Era l’intuizione di quel significato buono che lo aveva spinto a non rompere col passato, per usare l’espressione di don Giussani, o, per usare una formulazione di Solženicyn, a studiare la storia e a sposare «la sorte dello scrittore russo contemporaneo preoccupato della verità: bisognava scrivere unicamente perché tutto questo non venisse dimenticato, perché un giorno lo sapessero i posteri», perché solo giudicando era possibile non ricadere nelle stesse tragedie del passato e scoprirvi invece una ricchezza sorprendente, quella degli uomini, che sapevano vincere «l’odiosa divisione del mondo», come l’aveva chiamata, secondo la tradizione, san Sergio di Radonež, uno dei grandi santi russi.

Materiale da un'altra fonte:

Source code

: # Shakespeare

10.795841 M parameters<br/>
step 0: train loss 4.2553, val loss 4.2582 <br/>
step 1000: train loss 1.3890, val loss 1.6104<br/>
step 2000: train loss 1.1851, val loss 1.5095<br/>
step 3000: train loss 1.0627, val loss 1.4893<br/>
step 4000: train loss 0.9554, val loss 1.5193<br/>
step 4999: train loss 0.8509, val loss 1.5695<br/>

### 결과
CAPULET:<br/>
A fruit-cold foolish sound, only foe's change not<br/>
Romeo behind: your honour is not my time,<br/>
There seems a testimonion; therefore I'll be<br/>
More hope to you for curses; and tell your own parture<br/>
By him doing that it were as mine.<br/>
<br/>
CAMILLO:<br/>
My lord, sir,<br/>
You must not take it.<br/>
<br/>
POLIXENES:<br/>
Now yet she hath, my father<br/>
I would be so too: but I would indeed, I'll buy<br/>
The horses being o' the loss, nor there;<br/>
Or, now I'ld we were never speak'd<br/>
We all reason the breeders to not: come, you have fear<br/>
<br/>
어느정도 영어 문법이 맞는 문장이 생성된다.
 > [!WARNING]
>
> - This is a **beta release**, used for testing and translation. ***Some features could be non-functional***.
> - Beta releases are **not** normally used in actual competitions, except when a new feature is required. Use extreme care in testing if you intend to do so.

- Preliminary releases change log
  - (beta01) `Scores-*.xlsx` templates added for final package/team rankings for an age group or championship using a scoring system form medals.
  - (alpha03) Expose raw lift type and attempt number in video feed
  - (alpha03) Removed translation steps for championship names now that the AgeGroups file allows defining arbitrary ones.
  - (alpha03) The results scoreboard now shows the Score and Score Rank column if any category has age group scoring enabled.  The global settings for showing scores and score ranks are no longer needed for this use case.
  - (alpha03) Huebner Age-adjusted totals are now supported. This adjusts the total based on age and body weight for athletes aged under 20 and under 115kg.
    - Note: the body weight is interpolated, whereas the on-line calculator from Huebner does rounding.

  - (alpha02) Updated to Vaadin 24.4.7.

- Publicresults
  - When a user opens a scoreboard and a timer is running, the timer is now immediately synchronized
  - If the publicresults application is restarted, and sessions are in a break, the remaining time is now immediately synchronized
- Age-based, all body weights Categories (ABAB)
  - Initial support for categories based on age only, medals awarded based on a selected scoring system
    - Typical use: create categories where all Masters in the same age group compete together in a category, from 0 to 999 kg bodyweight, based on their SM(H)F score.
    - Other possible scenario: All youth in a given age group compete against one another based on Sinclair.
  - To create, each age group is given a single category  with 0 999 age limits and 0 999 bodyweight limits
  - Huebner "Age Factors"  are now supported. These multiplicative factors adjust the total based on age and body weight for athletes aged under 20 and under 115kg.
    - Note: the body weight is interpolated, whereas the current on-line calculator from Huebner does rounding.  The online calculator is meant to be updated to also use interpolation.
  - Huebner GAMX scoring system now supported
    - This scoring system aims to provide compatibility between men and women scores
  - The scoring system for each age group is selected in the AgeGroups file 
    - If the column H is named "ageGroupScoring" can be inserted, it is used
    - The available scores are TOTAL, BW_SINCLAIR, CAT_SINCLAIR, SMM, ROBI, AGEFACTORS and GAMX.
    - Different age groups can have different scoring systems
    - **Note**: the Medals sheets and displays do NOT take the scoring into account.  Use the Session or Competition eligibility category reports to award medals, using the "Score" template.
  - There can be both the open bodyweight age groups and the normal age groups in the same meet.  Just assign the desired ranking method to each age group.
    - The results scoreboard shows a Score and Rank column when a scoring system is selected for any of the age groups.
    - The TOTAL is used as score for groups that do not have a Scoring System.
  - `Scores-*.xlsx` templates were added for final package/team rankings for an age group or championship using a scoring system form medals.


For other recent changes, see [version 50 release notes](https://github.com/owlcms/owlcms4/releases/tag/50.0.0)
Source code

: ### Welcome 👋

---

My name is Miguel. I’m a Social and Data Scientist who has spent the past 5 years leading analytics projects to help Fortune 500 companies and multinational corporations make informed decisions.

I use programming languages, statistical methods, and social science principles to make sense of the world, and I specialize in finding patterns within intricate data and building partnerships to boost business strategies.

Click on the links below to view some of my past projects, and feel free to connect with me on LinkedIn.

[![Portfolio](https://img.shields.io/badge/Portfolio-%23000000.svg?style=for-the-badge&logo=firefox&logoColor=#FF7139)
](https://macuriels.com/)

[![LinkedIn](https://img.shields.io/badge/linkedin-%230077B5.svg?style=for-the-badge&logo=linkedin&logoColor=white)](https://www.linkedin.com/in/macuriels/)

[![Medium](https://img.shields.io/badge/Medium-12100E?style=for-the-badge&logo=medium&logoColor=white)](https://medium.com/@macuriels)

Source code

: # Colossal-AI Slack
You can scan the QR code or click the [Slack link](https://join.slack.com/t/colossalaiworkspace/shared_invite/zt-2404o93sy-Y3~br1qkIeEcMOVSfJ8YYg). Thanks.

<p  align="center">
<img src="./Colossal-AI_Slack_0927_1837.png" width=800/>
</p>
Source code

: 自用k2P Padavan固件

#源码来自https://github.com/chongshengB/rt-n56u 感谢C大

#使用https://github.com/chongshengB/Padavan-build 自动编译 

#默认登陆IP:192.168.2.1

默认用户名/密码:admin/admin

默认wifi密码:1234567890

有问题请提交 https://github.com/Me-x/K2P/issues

E forse era proprio per questo, per questa vittoria sulla divisione, che Matriona si era scoperta «giusta»: non per meriti suoi, ma perché «non compresa e abbandonata persino dal marito, estranea alle sorelle e alle cognate, ridicola, pronta a lavorare stupidamente per gli altri senza compenso, aveva sepolto i sei figli, ma non l’indole sua socievole».

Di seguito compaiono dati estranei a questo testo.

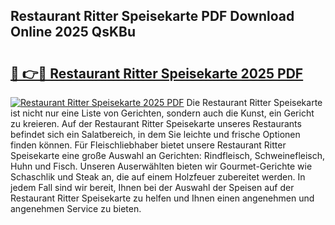 ## Restaurant Ritter Speisekarte PDF Download Online 2025 QsKBu

# <h2><a href="http://gc9t1pa.nevu.top/?p=Restaurant+Ritter+Speisekarte">🔗 👉🔴 Restaurant Ritter Speisekarte 2025 PDF</a></h2>

[![Restaurant Ritter Speisekarte 2025 PDF](https://i.imgur.com/dBaPXMq.png)](http://gc9t1pa.nevu.top/?p=Restaurant+Ritter+Speisekarte)
Die Restaurant Ritter Speisekarte ist nicht nur eine Liste von Gerichten, sondern auch die Kunst, ein Gericht zu kreieren. Auf der Restaurant Ritter Speisekarte unseres Restaurants befindet sich ein Salatbereich, in dem Sie leichte und frische Optionen finden können. Für Fleischliebhaber bietet unsere Restaurant Ritter Speisekarte eine große Auswahl an Gerichten: Rindfleisch, Schweinefleisch, Huhn und Fisch. Unseren Auserwählten bieten wir Gourmet-Gerichte wie Schaschlik und Steak an, die auf einem Holzfeuer zubereitet werden. In jedem Fall sind wir bereit, Ihnen bei der Auswahl der Speisen auf der Restaurant Ritter Speisekarte zu helfen und Ihnen einen angenehmen und angenehmen Service zu bieten.
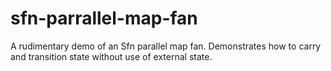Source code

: # sfn-parrallel-map-fan
A rudimentary demo of an Sfn parallel map fan. Demonstrates how to carry and transition state without use of external state.
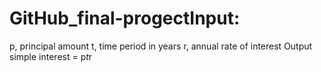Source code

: # GitHub_final-progectInput:
   p, principal amount
   t, time period in years
   r, annual rate of interest
Output
   simple interest = p*t*r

Del resto, il primo passo di ogni sistema totalitario, invece, è proprio l’atomizzazione della società perché solo un popolo fatto di entità isolate può essere assoggettato facilmente ed essere privato dei punti riferimento, dei rapporti che gli consentono di resistere alle pressioni di qualsiasi regime, dandogli un baluardo da condividere con i suoi simili e dal quale far fronte agli attacchi del potere e alla demoralizzazione di un uomo che, come Solženicyn privato di una verità non relativa, si trovava in balia della propria solitudine e del proprio arbitrio.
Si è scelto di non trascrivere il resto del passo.